首脳間の会合に加え、閣僚間の会合も数多く行われ、このうちG7外務大臣会合は、2022年だけでもオンラインを含めて11回開催された。5月12日から14日までヴァイセンハウス(ドイツ)と11月3日から4日までミュンスター(ドイツ)の2度にわたり開催された独立した対面会合では、ウクライナ、中国、北朝鮮、インド太平洋、中東などについて突っ込んだ意見交換が行われた。また、5月の会合では、新型コロナやインフラ開発、気候変動についてG7としての連携を確認したほか、11月の会合の一部には、ガーナ及びケニアの外相並びにアフリカ連合(AU)副委員長も招待され、アフリカ地域情勢についても議論された。

G7貿易大臣会合については、第1回会合が3月23日にオンラインで、第2回会合が9月14日及び15日にノイハルデンベルク(ドイツ)で開催され、それぞれ、林外務大臣及び萩生田光一経済産業大臣、西村康稔経済産業大臣及び山田賢司外務副大臣が出席し、ロシアによるウクライナ侵略に関連した貿易上の対応や、WTO改革、公平な競争条件などについて率直な議論が行われた。

5月18日及び19日にはG7開発大臣会合及びG7開発大臣・保健大臣合同会合がベルリン(ドイツ)で開催され、日本からは鈴木貴子外務副大臣及び佐藤英道厚生労働副大臣が出席し、ロシアによるウクライナ侵略を受けたG7の支援の在り方や開発途上国におけるパンデミック対策の強化を含む、開発の諸課題について議論が行われた。

2023年に入ってからは、日本が議長国としてG7の取組を主導している。同年2月18日にミュンヘン(ドイツ)で開催された日本議長国下で初となる対面会合となったG7外相会合では、ウクライナ情勢を中心に議論が行われ、会合の後半にクレーバ・ウクライナ外相が参加した。G7として法の支配に基づく国際秩序を堅持するというコミットメントを強調するとともに、公正かつ永続的な平和へのウクライナのコミットメントを歓迎し、そのためにウクライナと積極的に協力していくことで一致した。ロシアによるウクライナ侵略の開始から1年となる同年2月24日には、岸田総理大臣がG7首脳テレビ会議を主催し、ロシアによるウクライナ侵略への対応などにおけるG7の揺るぎない結束を改めて確認した。

(2)G20

G20は、主要先進国・新興国が参画する国際経済協力のプレミア・フォーラムである。

11月15日及び16日に開催されたG20バリ・サミットでは、議長国インドネシアが掲げた「共に回復し、より強く回復する」のテーマの下、食料・エネルギー安全保障、国際保健など、現下の国際社会の重要課題について議論が行われた。岸田総理大臣は、ロシアによるウクライナ侵略を強く非難し、ロシアによる核の脅しは断じて受け入れられず、ましてやその使用もあってはならないことを訴えた。さらに、2023年のG7日本議長年を見据えつつ、これらの重要課題に関する日本の立場と取組を積極的に発信し、議論に貢献した。
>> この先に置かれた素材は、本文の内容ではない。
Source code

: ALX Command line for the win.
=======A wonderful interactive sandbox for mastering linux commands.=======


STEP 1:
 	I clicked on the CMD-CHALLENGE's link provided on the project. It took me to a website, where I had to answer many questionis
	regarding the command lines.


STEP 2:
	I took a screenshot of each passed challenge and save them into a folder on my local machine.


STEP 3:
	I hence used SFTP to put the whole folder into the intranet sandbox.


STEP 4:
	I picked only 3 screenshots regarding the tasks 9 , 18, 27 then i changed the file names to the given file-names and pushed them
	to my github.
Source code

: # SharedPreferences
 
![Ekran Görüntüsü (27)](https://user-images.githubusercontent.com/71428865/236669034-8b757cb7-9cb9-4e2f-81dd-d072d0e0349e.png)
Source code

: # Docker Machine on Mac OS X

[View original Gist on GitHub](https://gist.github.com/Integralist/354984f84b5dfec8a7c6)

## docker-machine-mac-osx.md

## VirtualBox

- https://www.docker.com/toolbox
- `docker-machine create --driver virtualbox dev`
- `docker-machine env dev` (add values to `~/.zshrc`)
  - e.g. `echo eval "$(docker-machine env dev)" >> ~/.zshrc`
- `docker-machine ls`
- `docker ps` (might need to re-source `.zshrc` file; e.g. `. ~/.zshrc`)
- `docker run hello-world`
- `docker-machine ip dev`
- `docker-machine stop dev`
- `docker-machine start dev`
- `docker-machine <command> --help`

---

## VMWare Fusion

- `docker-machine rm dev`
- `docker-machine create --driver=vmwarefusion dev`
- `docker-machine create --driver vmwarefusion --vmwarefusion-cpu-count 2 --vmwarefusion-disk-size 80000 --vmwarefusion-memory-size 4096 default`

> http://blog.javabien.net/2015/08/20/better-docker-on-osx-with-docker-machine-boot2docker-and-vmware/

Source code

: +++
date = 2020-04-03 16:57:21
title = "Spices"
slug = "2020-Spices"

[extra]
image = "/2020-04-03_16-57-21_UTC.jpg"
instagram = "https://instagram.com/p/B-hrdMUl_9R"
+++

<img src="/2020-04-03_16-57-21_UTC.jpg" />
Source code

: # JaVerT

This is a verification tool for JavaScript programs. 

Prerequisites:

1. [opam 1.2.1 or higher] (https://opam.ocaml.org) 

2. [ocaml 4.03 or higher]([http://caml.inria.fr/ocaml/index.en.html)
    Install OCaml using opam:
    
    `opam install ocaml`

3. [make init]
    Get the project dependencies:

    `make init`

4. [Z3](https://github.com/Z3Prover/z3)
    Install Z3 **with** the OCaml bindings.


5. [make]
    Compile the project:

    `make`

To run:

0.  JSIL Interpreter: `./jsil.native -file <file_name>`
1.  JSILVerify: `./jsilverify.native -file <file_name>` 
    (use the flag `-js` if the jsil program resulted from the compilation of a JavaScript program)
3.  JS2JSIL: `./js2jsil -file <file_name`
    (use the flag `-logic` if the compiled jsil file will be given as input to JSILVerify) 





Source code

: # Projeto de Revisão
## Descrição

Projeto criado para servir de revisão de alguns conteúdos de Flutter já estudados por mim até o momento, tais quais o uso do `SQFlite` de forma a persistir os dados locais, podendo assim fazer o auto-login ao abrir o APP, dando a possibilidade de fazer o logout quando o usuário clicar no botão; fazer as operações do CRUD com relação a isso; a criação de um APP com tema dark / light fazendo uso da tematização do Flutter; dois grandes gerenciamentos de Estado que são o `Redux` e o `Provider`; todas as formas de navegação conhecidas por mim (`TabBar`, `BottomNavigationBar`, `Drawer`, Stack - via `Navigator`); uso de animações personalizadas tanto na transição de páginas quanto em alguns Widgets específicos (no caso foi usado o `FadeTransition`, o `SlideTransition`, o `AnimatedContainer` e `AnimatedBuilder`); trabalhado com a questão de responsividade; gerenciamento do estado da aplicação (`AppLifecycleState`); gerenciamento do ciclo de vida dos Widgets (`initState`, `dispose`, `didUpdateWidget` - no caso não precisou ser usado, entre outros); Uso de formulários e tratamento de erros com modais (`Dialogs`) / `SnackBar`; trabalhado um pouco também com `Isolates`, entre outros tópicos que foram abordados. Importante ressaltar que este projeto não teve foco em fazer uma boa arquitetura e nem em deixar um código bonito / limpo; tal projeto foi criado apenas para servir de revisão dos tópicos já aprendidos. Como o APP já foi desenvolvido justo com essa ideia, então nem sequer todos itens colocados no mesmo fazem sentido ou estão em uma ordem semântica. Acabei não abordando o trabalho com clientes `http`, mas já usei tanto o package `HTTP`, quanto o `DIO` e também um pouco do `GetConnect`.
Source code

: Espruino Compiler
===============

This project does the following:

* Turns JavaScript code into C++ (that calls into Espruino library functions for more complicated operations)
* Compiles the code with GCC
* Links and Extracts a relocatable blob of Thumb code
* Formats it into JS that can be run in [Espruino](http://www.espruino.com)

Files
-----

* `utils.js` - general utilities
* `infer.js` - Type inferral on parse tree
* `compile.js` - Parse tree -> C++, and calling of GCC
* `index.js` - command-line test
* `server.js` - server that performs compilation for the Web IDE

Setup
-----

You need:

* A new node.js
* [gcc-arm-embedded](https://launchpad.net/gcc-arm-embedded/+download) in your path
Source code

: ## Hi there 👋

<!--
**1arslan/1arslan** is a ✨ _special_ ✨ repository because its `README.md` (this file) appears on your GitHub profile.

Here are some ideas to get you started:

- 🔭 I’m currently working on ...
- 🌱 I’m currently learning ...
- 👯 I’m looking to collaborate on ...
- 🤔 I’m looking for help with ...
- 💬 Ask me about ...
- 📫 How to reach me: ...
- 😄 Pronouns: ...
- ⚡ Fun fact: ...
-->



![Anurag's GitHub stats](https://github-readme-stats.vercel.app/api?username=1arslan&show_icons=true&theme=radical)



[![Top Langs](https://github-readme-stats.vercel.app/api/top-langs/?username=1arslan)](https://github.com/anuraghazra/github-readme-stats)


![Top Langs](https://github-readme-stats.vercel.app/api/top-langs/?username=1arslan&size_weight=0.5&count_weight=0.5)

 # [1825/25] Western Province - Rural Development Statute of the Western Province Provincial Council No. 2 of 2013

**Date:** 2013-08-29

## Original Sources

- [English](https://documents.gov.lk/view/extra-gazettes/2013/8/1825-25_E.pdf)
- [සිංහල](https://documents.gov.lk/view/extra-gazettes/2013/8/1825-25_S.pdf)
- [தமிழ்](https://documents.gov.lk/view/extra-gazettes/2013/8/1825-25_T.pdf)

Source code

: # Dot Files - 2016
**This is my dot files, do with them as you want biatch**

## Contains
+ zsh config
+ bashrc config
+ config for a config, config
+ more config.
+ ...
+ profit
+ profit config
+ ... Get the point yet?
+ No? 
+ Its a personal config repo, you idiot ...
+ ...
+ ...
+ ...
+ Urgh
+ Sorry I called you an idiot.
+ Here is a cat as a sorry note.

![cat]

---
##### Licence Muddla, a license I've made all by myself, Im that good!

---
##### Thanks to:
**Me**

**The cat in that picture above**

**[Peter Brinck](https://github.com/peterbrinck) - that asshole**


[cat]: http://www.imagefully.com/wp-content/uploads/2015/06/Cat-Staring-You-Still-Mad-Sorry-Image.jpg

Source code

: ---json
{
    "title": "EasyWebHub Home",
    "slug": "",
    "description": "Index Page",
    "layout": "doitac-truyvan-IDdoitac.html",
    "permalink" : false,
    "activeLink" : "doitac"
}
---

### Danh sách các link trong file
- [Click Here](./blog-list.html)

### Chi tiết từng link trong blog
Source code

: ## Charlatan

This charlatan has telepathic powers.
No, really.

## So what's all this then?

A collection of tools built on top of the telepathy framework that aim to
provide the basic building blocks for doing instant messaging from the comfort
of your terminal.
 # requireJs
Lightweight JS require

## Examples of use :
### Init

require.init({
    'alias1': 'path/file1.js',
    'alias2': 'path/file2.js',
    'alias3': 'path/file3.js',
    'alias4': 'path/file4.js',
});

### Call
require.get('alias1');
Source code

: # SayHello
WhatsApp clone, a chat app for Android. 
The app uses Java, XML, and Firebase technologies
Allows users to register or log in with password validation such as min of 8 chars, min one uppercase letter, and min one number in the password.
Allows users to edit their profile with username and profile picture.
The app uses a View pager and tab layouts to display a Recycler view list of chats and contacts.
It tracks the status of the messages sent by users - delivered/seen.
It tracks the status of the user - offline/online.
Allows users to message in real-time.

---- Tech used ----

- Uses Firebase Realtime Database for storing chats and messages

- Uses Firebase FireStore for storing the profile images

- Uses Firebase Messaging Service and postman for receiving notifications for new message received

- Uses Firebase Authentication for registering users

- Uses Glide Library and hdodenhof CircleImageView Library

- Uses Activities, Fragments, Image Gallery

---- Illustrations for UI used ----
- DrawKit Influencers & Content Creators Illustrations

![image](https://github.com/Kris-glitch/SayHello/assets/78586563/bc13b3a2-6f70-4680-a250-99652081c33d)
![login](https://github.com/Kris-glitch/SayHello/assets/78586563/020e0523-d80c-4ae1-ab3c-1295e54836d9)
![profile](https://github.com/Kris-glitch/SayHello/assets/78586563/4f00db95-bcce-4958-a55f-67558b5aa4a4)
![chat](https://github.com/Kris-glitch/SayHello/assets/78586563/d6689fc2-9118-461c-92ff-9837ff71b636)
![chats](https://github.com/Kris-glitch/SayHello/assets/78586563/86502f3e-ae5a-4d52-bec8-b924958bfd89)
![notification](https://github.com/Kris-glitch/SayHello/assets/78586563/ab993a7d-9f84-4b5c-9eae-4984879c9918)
G20バリ・サミット(11月15日、インドネシア・バリ 写真提供:内閣広報室)
G20バリ・サミット
(11月15日、インドネシア・バリ 写真提供:内閣広報室)

議論の総括として、G20バリ首脳宣言が発出され、ほとんどのG20メンバーがウクライナでの戦争を強く非難したことが記載され、G20として、核兵器の使用も、使用するとの脅しも受け入れられないとのメッセージが明確に盛り込まれた。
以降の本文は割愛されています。